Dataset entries
+-------+
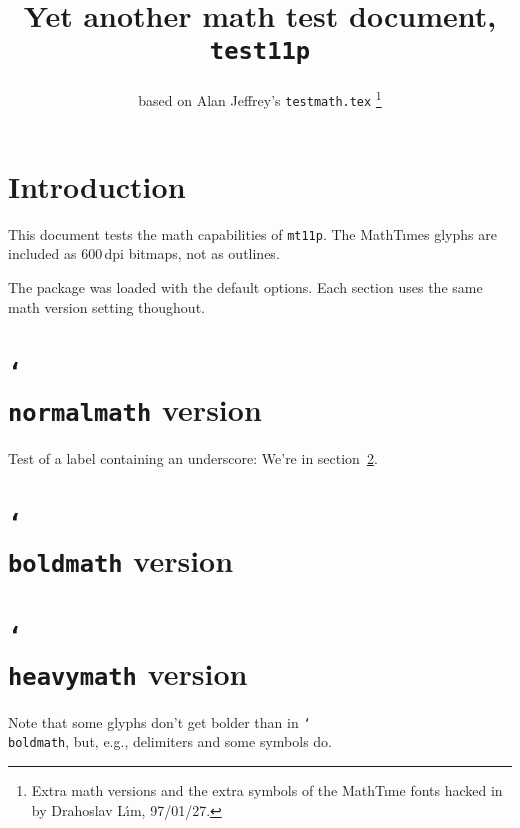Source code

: \documentclass[10pt]{ltxdoc}
\title{Yet another math test document,\\
       \texttt{\bfseries test11p}}
\author{based on Alan Jeffrey's \texttt{testmath.tex}%
       \thanks{Extra math versions and
              the extra symbols of the MathT\i me fonts
              hacked in by Drahoslav L\'\i m, 97/01/27.}}
\date{}
\providecommand{\cs}[1]{\texttt{\char`\\#1}}
\begin{document}
\maketitle
\parindent=0pt %
\section{Introduction}

{\raggedright
This document tests the math capabilities of \texttt{mt11p}.
The MathT\i mes glyphs are included as 600\,dpi bitmaps,
not as outlines.

The package was loaded with the default options.
Each section uses the same math version setting thoughout.
}
\section{\cs{normalmath} version}\label{test_underscore}
Test of a label containing an underscore:
We're in section~\ref{test_underscore}.
\normalmath\TheBigTest
\section{\cs{boldmath} version}
\boldmath\TheBigTest
\section{\cs{heavymath} version}
Note that some glyphs don't get bolder than
in \cs{boldmath}, but, e.g., delimiters and some symbols do.
\heavymath\TheBigTest

\end{document}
+-------+
### [Work item]
From the entries above, copy each line holding "label".

### [Exercise result]
\section{\cs{normalmath} version}\label{test_underscore}
Test of a label containing an underscore:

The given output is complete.